I think so   But she seems to have had a bit of a hard life, bless her, I just want to see her happy and content.  I'm a real sucker for an animal in need, and something about her just speaks to me.


----------



## Amye (22 November 2016)

She is lovely and doesn't look that grubby at all! Don't worry!!

My boy looks more grubby after a day in the field rolling in all the mud 

Just concentrate on building your 'bond' up and getting her to trust you


----------



## FFAQ (22 November 2016)

What a beauty!

When you eventually do get round to bath time, I've found that the rideaway leave in shampoos are quite good.  I got a lavender one for my nervous mare, and made sure it was very dilute.


----------



## splashgirl45 (22 November 2016)

she looks pretty clean to me considering it is winter, she is very pretty...good luck with her and remember to go slowly to build up her confidence in you...


----------



## Sparemare (22 November 2016)

She's got a lovely face bless her.  I only ever hot cloth mine to get stains out as they don't like the hose.


----------



## SEL (23 November 2016)

I think she's pretty clean! You should see the state of my gelding......

My boy has a very long thick mane and I tend to find it has to be combed little & often. He hates sprays so I tend to splash conditioning spray on my hand and rub it in the patch I'm about to tackle. Given yours is unhandled I'd leave mane & tail until she's more settled.

Good luck - keep us posted as to how she's getting on


----------



## Arianrhod (24 November 2016)

Thanks everyone.  I thought her coat actually looked ok, but after half an hour or so of gently scratching and stroking her, my hand was absolutely coated in white waxy stuff, that I'm told was grease.  Other horses I have access to certainly don't leave white gunk on my hand, so I figured she needs some cleaning!

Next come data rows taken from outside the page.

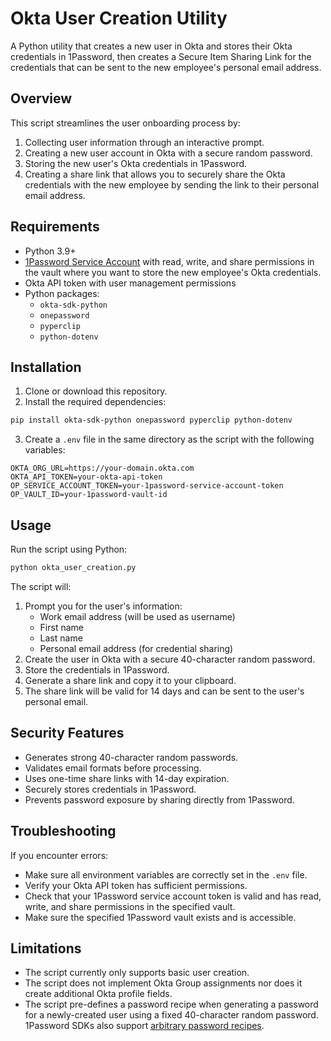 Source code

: # Okta User Creation Utility

A Python utility that creates a new user in Okta and stores their Okta credentials in 1Password, then creates a Secure Item Sharing Link for the credentials that can be sent to the new employee's personal email address.

## Overview

This script streamlines the user onboarding process by:

1. Collecting user information through an interactive prompt.
2. Creating a new user account in Okta with a secure random password.
3. Storing the new user's Okta credentials in 1Password.
4. Creating a share link that allows you to securely share the Okta credentials with the new employee by sending the link to their personal email address.

## Requirements

- Python 3.9+
- [1Password Service Account](https://developer.1password.com/docs/service-accounts/get-started/) with read, write, and share permissions in the vault where you want to store the new employee's Okta credentials.
- Okta API token with user management permissions
- Python packages:
  - `okta-sdk-python`
  - `onepassword`
  - `pyperclip`
  - `python-dotenv`

## Installation

1. Clone or download this repository.
2. Install the required dependencies:

```bash
pip install okta-sdk-python onepassword pyperclip python-dotenv
```

3. Create a `.env` file in the same directory as the script with the following variables:

```
OKTA_ORG_URL=https://your-domain.okta.com
OKTA_API_TOKEN=your-okta-api-token
OP_SERVICE_ACCOUNT_TOKEN=your-1password-service-account-token
OP_VAULT_ID=your-1password-vault-id
```

## Usage

Run the script using Python:

```bash
python okta_user_creation.py
```

The script will:

1. Prompt you for the user's information:
   - Work email address (will be used as username)
   - First name
   - Last name
   - Personal email address (for credential sharing)
2. Create the user in Okta with a secure 40-character random password.
3. Store the credentials in 1Password.
4. Generate a share link and copy it to your clipboard.
5. The share link will be valid for 14 days and can be sent to the user's personal email.

## Security Features

- Generates strong 40-character random passwords.
- Validates email formats before processing.
- Uses one-time share links with 14-day expiration.
- Securely stores credentials in 1Password.
- Prevents password exposure by sharing directly from 1Password.

## Troubleshooting

If you encounter errors:

- Make sure all environment variables are correctly set in the `.env` file.
- Verify your Okta API token has sufficient permissions.
- Check that your 1Password service account token is valid and has read, write, and share permissions in the specified vault.
- Make sure the specified 1Password vault exists and is accessible.

## Limitations

- The script currently only supports basic user creation.
- The script does not implement Okta Group assignments nor does it create additional Okta profile fields.
- The script pre-defines a password recipe when generating a password for a newly-created user using a fixed 40-character random password. 1Password SDKs also support [arbitrary password recipes](https://developer.1password.com/docs/sdks/manage-items#generate-a-password).
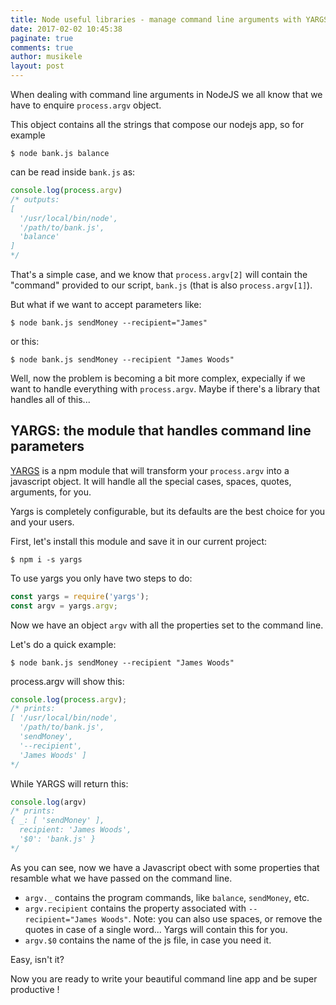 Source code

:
 ```yaml
---
title: Node useful libraries - manage command line arguments with YARGS
date: 2017-02-02 10:45:38
paginate: true
comments: true
author: musikele
layout: post
---
```

When dealing with command line arguments in NodeJS we all know that we have to enquire `process.argv` object. 

This object contains all the strings that compose our nodejs app, so for example 

```terminal
$ node bank.js balance 
```

can be read inside `bank.js` as: 

```javascript
console.log(process.argv) 
/* outputs: 
[
  '/usr/local/bin/node', 
  '/path/to/bank.js',
  'balance'
]
*/
```

That's a simple case, and we know that `process.argv[2]` will contain the "command" provided to our script, `bank.js` (that is also `process.argv[1]`). 

But what if we want to accept parameters like:

```terminal
$ node bank.js sendMoney --recipient="James" 
```

or this:

```terminal
$ node bank.js sendMoney --recipient "James Woods" 
```
 
Well, now the problem is becoming a bit more complex, expecially if we want to handle everything with `process.argv`. Maybe if there's a library that handles all of this... 

## YARGS: the module that handles command line parameters 

[YARGS](http://yargs.js.org) is a npm module that will transform your `process.argv` into a javascript object. It will handle all the special cases, spaces, quotes, arguments, for you. 

Yargs is completely configurable, but its defaults are the best choice for you and your users. 

First, let's install this module and save it in our current project: 

```terminal
$ npm i -s yargs 
```

To use yargs you only have two steps to do: 

```javascript
const yargs = require('yargs');
const argv = yargs.argv; 
```

Now we have an object `argv` with all the properties set to the command line. 

Let's do a quick example: 

```terminal
$ node bank.js sendMoney --recipient "James Woods" 
```

process.argv will show this: 

```javascript
console.log(process.argv);
/* prints: 
[ '/usr/local/bin/node',
  '/path/to/bank.js',
  'sendMoney',
  '--recipient',
  'James Woods' ]
*/
```

While YARGS will return this: 

```javascript
console.log(argv)
/* prints: 
{ _: [ 'sendMoney' ],
  recipient: 'James Woods',
  '$0': 'bank.js' }
*/ 
```

As you can see, now we have a Javascript obect with some properties that resamble what we have passed on the command line. 

- `argv._` contains the program commands, like `balance`, `sendMoney`, etc. 
- `argv.recipient` contains the property associated  with `--recipient="James Woods"`. Note: you can also use spaces, or remove the quotes in case of a single word... Yargs will contain this for you. 
- `argv.$0` contains the name of the js file, in case you need it. 

Easy, isn't it? 

Now you are ready to write your beautiful command line app and be super productive ! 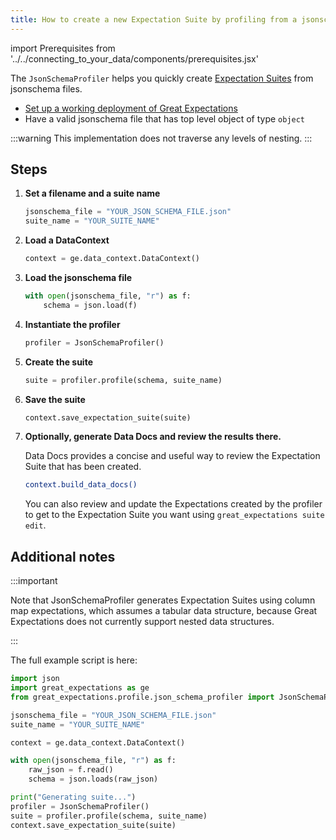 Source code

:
```yaml
---
title: How to create a new Expectation Suite by profiling from a jsonschema file
---
```

import Prerequisites from '../../connecting_to_your_data/components/prerequisites.jsx'

The ``JsonSchemaProfiler`` helps you quickly create [Expectation Suites](../../../reference/expectations/expectations.md) from jsonschema files.

<Prerequisites>

  - [Set up a working deployment of Great Expectations](../../../tutorials/getting_started/intro.md)
  - Have a valid jsonschema file that has top level object of type `object`

</Prerequisites>

:::warning 
This implementation does not traverse any levels of nesting.
:::

Steps
-----

1. **Set a filename and a suite name**

    ```python
    jsonschema_file = "YOUR_JSON_SCHEMA_FILE.json"
    suite_name = "YOUR_SUITE_NAME"
    ```

2. **Load a DataContext**

    ```python
    context = ge.data_context.DataContext()
    ```

3. **Load the jsonschema file**

    ```python
    with open(jsonschema_file, "r") as f:
        schema = json.load(f)
    ```

4. **Instantiate the profiler**

    ```python
    profiler = JsonSchemaProfiler()
    ```

5. **Create the suite**

    ```python
    suite = profiler.profile(schema, suite_name)
    ```

6. **Save the suite**

    ```python
    context.save_expectation_suite(suite)
    ```

7. **Optionally, generate Data Docs and review the results there.**

    Data Docs provides a concise and useful way to review the Expectation Suite that has been created.

    ```bash
    context.build_data_docs()
    ```

     You can also review and update the Expectations created by the profiler to get to the Expectation Suite you want using ``great_expectations suite edit``.

Additional notes
----------------

:::important

Note that JsonSchemaProfiler generates Expectation Suites using column map expectations, which assumes a tabular data structure, because Great Expectations does not currently support nested data structures.

:::

The full example script is here:

```python
import json
import great_expectations as ge
from great_expectations.profile.json_schema_profiler import JsonSchemaProfiler

jsonschema_file = "YOUR_JSON_SCHEMA_FILE.json"
suite_name = "YOUR_SUITE_NAME"

context = ge.data_context.DataContext()

with open(jsonschema_file, "r") as f:
    raw_json = f.read()
    schema = json.loads(raw_json)

print("Generating suite...")
profiler = JsonSchemaProfiler()
suite = profiler.profile(schema, suite_name)
context.save_expectation_suite(suite)
```

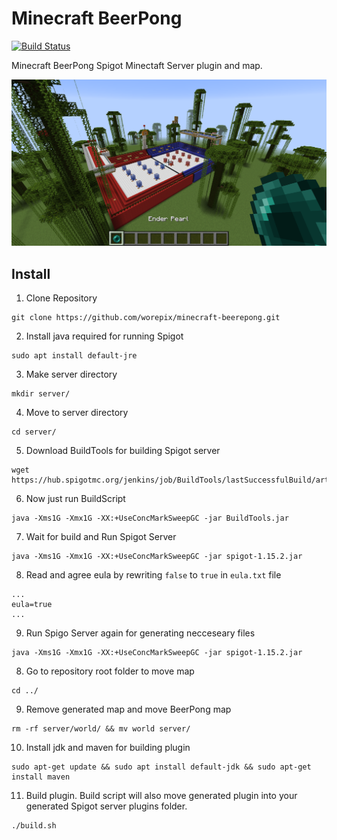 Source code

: # Minecraft BeerPong

[![Build Status](https://travis-ci.org/worepix/minecraft-beerepong.svg?branch=master)](https://travis-ci.org/worepix/minecraft-beerepong)

Minecraft BeerPong Spigot Minectaft Server plugin and map.

![Screenshot](img/map.png)

## Install

1. Clone Repository

```
git clone https://github.com/worepix/minecraft-beerepong.git
```

2. Install java required for running Spigot

```
sudo apt install default-jre
```

3. Make server directory

```
mkdir server/
```

4. Move to server directory

```
cd server/
```

5. Download BuildTools for building Spigot server

```
wget https://hub.spigotmc.org/jenkins/job/BuildTools/lastSuccessfulBuild/artifact/target/BuildTools.jar
```

6. Now just run BuildScript

```
java -Xms1G -Xmx1G -XX:+UseConcMarkSweepGC -jar BuildTools.jar
```

7. Wait for build and Run Spigot Server

```
java -Xms1G -Xmx1G -XX:+UseConcMarkSweepGC -jar spigot-1.15.2.jar
```

8. Read and agree eula by rewriting `false` to `true` in `eula.txt` file

```
...
eula=true
...
```

9. Run Spigo Server again for generating necceseary files
```
java -Xms1G -Xmx1G -XX:+UseConcMarkSweepGC -jar spigot-1.15.2.jar
```

8. Go to repository root folder to move map

```
cd ../
```

9. Remove generated map and move BeerPong map

```
rm -rf server/world/ && mv world server/
```

10. Install jdk and maven for building plugin

```
sudo apt-get update && sudo apt install default-jdk && sudo apt-get install maven
```

11. Build plugin. Build script will also move generated plugin into your generated Spigot server plugins folder.

```
./build.sh
``` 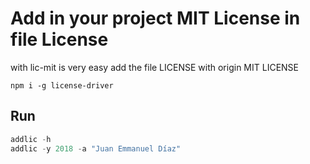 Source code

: # Add in your project MIT License in file License

with lic-mit is very easy add the file LICENSE with origin MIT LICENSE

```
npm i -g license-driver
```

## Run

```js
addlic -h
addlic -y 2018 -a "Juan Emmanuel Díaz"
```
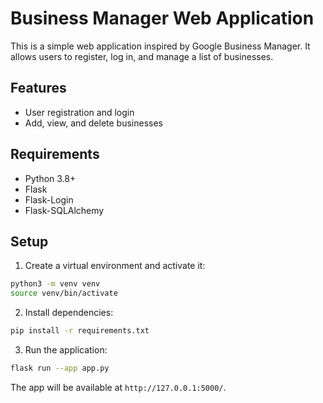 # Business Manager Web Application

This is a simple web application inspired by Google Business Manager. It allows users to register, log in, and manage a list of businesses.

## Features

- User registration and login
- Add, view, and delete businesses

## Requirements

- Python 3.8+
- Flask
- Flask-Login
- Flask-SQLAlchemy

## Setup

1. Create a virtual environment and activate it:

```bash
python3 -m venv venv
source venv/bin/activate
```

2. Install dependencies:

```bash
pip install -r requirements.txt
```

3. Run the application:

```bash
flask run --app app.py
```

The app will be available at `http://127.0.0.1:5000/`.

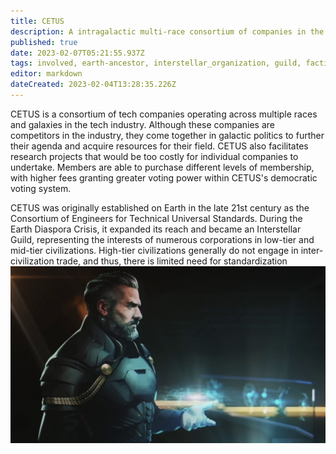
 ```yaml
---
title: CETUS
description: A intragalactic multi-race consortium of companies in the tech industry
published: true
date: 2023-02-07T05:21:55.937Z
tags: involved, earth-ancestor, interstellar_organization, guild, faction
editor: markdown
dateCreated: 2023-02-04T13:28:35.226Z
---
```


CETUS is a consortium of tech companies operating across multiple races and galaxies in the tech industry. Although these companies are competitors in the industry, they come together in galactic politics to further their agenda and acquire resources for their field. CETUS also facilitates research projects that would be too costly for individual companies to undertake. Members are able to purchase different levels of membership, with higher fees granting greater voting power within CETUS's democratic voting system.

CETUS was originally established on Earth in the late 21st century as the Consortium of Engineers for Technical Universal Standards. During the Earth Diaspora Crisis, it expanded its reach and became an Interstellar Guild, representing the interests of numerous corporations in low-tier and mid-tier civilizations. High-tier civilizations generally do not engage in inter-civilization trade, and thus, there is limited need for standardization
![stellarisoverlordexpansionannouncementtrailerignblogroll-1647617531649.jpg](/stellarisoverlordexpansionannouncementtrailerignblogroll-1647617531649.jpg) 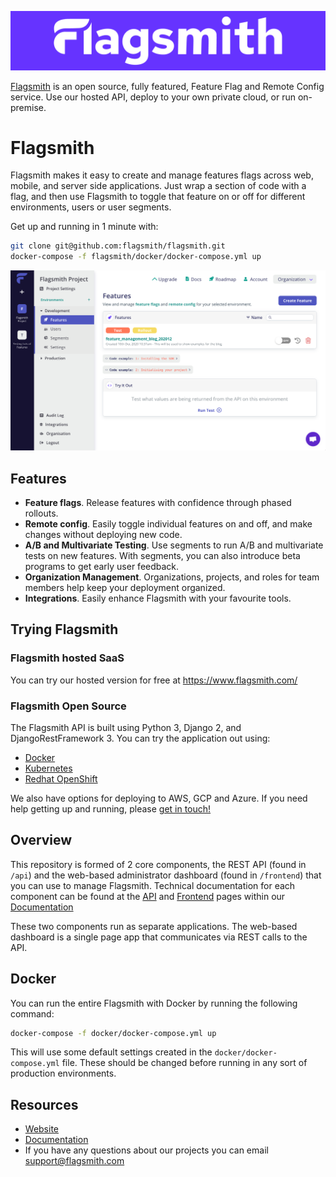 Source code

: [![Feature Flag, Remote Config and A/B Testing platform, Flagsmith](static-files/hero.png)](https://www.flagsmith.com/)

[Flagsmith](https://www.flagsmith.com/) is an open source, fully featured, Feature Flag and Remote Config service. Use
our hosted API, deploy to your own private cloud, or run on-premise.

# Flagsmith

Flagsmith makes it easy to create and manage features flags across web, mobile, and server side applications. Just wrap
a section of code with a flag, and then use Flagsmith to toggle that feature on or off for different environments, users
or user segments.

Get up and running in 1 minute with:

```bash
git clone git@github.com:flagsmith/flagsmith.git
docker-compose -f flagsmith/docker/docker-compose.yml up
```

![Flagsmith Screenshot](static-files/screenshot.png)

## Features

- **Feature flags**. Release features with confidence through phased rollouts.
- **Remote config**. Easily toggle individual features on and off, and make changes without deploying new code.
- **A/B and Multivariate Testing**. Use segments to run A/B and multivariate tests on new features. With segments, you
  can also introduce beta programs to get early user feedback.
- **Organization Management**. Organizations, projects, and roles for team members help keep your deployment organized.
- **Integrations**. Easily enhance Flagsmith with your favourite tools.

## Trying Flagsmith

### Flagsmith hosted SaaS

You can try our hosted version for free at https://www.flagsmith.com/

### Flagsmith Open Source

The Flagsmith API is built using Python 3, Django 2, and DjangoRestFramework 3. You can try the application out using:

- [Docker](/docker)
- [Kubernetes](https://github.com/Flagsmith/flagsmith-charts)
- [Redhat OpenShift](https://operatorhub.io/operator/flagsmith)

We also have options for deploying to AWS, GCP and Azure. If you need help getting up and running, please
[get in touch!](mailto:support@flagsmith.com)

## Overview

This repository is formed of 2 core components, the REST API (found in `/api`) and the web-based administrator dashboard
(found in `/frontend`) that you can use to manage Flagsmith. Technical documentation for each component can be found at
the [API](https://docs.flagsmith.com/deployment/locally-api) and
[Frontend](https://docs.flagsmith.com/deployment/locally-frontend) pages within our [Documentation](https://docs.flagsmith.com/)

These two components run as separate applications. The web-based dashboard is a single page app that communicates via
REST calls to the API.

## Docker

You can run the entire Flagsmith with Docker by running the following command:

```bash
docker-compose -f docker/docker-compose.yml up
```

This will use some default settings created in the `docker/docker-compose.yml` file. These should be changed before
running in any sort of production environments.

## Resources

- [Website](https://www.flagsmith.com/)
- [Documentation](https://docs.flagsmith.com/)
- If you have any questions about our projects you can email [support@flagsmith.com](mailto:support@flagsmith.com)
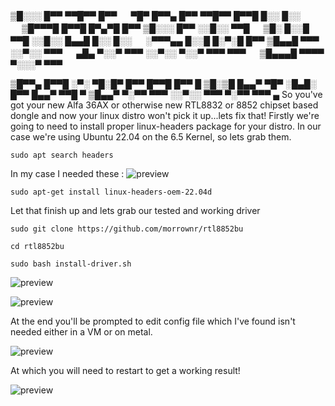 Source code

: 
▒█░░░ █▀▀ ▀▀█▀▀ █▀▀ 　 ▀█▀ █▀▀▄ █▀▀ ▀▀█▀▀ █▀▀█ █░░ █░░ 　 ▒█▀▀▀█ █▀▀█ █▀▄▀█ █▀▀ 
▒█░░░ █▀▀ ░░█░░ ▀▀█ 　 ▒█░ █░░█ ▀▀█ ░░█░░ █▄▄█ █░░ █░░ 　 ░▀▀▀▄▄ █░░█ █░▀░█ █▀▀ 
▒█▄▄█ ▀▀▀ ░░▀░░ ▀▀▀ 　 ▄█▄ ▀░░▀ ▀▀▀ ░░▀░░ ▀░░▀ ▀▀▀ ▀▀▀ 　 ▒█▄▄▄█ ▀▀▀▀ ▀░░░▀ ▀▀▀ 

▒█▀▀▄ █▀▀█ ░▀░ ▀█░█▀ █▀▀ █▀▀█ █▀▀ █ 
▒█░▒█ █▄▄▀ ▀█▀ ░█▄█░ █▀▀ █▄▄▀ ▀▀█ ▀ 
▒█▄▄▀ ▀░▀▀ ▀▀▀ ░░▀░░ ▀▀▀ ▀░▀▀ ▀▀▀ ▄
So you've got your new Alfa 36AX or otherwise new RTL8832 or 8852 chipset based dongle and now your linux distro won't pick it up...lets fix that!
Firstly we're going to need to install proper linux-headers package for your distro.  In our case we're using Ubuntu 22.04 on the 6.5 Kernel, so lets grab them.


```sudo apt search headers```

In my case I needed these :
![preview](img/headers.png) 

```sudo apt-get install linux-headers-oem-22.04d```

Let that finish up and lets grab our tested and working driver

```sudo git clone https://github.com/morrownr/rtl8852bu```

```cd rtl8852bu```

```sudo bash install-driver.sh```

![preview](img/drivers.png)

![preview](img/install.png)

At the end you'll be prompted to edit config file which I've found isn't needed either in a VM or on metal.

![preview](img/dkms.png)

At which you will need to restart to get a working result!

![preview](img/finish.png)
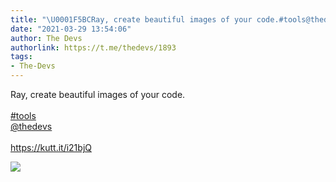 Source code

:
 ```yaml
---
title: "\U0001F5BCRay, create beautiful images of your code.#tools@thedevshttps://kutt.it/i21bjQ"
date: "2021-03-29 13:54:06"
author: The Devs
authorlink: https://t.me/thedevs/1893
tags:
- The-Devs
---
```

<p>Ray, create beautiful images of your code.<br><br><a href="https://t.me/thedevs/1893?q=%23tools">#tools</a><br><a href="https://t.me/thedevs" target="_blank">@thedevs</a><br><br><a href="https://kutt.it/i21bjQ" target="_blank" rel="noopener">https://kutt.it/i21bjQ</a></p><img src="https://cdn4.telesco.pe/file/PmwR7JT4mY5TyM_KwaUDMTAX5NiRAwOW7IQlqn3rPTeE7-1ISi2veCg6djCVyjh_qP4MUTHY35KQLz98Tru4VpHYALbKWN4Sm80eXn96jf-HgD32CsYWuszeDCrCVl4ezj-KbPjPSX2_rpPUYlJQah0N0RYvkNTOtu9LaHUoj_Ht_igQL5y5y3vpSWDaHX990w3kjkue9f0gIy-nCHn0EO-8nugDWpczkIaLJS-Qgp2SPMxUoCmAmRod9lKpNmf9Uy-inKngCR5Or0PISHOBk7I5pFBWoeHv4QruoNHJsH2K3mDtzq6AixB9vhPCQYB28SiYdh7w1ROasp9bOk9A0g.jpg" referrerpolicy="no-referrer"> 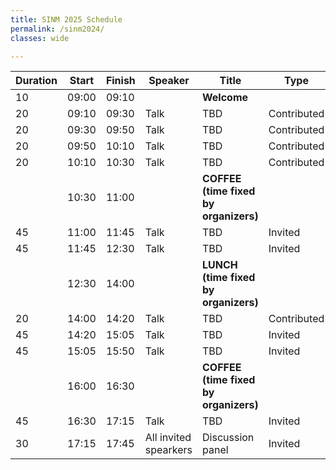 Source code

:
```yaml
---
title: SINM 2025 Schedule
permalink: /sinm2024/
classes: wide

---
```


|Duration|Start|Finish|Speaker               |Title                                                                                    |Type       |
|--------|-----|------|----------------------|-----------------------------------------------------------------------------------------|-----------|
|10      |09:00|09:10 |                      |**Welcome**                                                                              |           |
|20      |09:10|09:30 |Talk             |TBD                                        |Contributed|
|20      |09:30|09:50 |Talk            |TBD           |Contributed|
|20      |09:50|10:10 |Talk      |TBD                                 |Contributed|
|20      |10:10|10:30 |Talk   |TBD                           |Contributed|
|        |10:30|11:00 |                      |**COFFEE (time fixed by organizers)**                                                    |           |
|45      |11:00|11:45 |Talk     |TBD          |Invited    |
|45      |11:45|12:30 |Talk            |TBD                       |Invited    |
|        |12:30|14:00 |                      |**LUNCH (time fixed by organizers)**                                                     |           |
|20      |14:00|14:20 |Talk       |TBD                                |Contributed|
|45      |14:20|15:05 |Talk         |TBD                |Invited    |
|45      |15:05|15:50 |Talk      |TBD                                           |Invited    |
|        |16:00|16:30 |                      |**COFFEE (time fixed by organizers)**                                                    |           |
|45      |16:30|17:15 |Talk        |TBD                                                   |Invited    |
|30      |17:15|17:45 |All invited spearkers |Discussion panel                                                                         |Invited    |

I like the look of hot clothing, I think I'll go that route once she's settled and relaxed a bit, and as you say SEL, I'll certainly leave her tail (ever mindful of those back hooves!) for a while longer!


----------



## MissTyc (24 November 2016)

The grease on the coat will allow her to live out warm all winter ... No need to clean it off. Many of us "rough off" horses i.e. no cleaning them up. 
In your situation I would focus on the handling and the trust. That probably will include some scratching and brushing which she will learn to love and will help your bond. But don't worry about the full clean.


----------



## 9tails (24 November 2016)

I've had my horse 8 years, she may have had a full wash down with shampoo 5 times in that time period.  They really don't need it, as long as the diet is good.


----------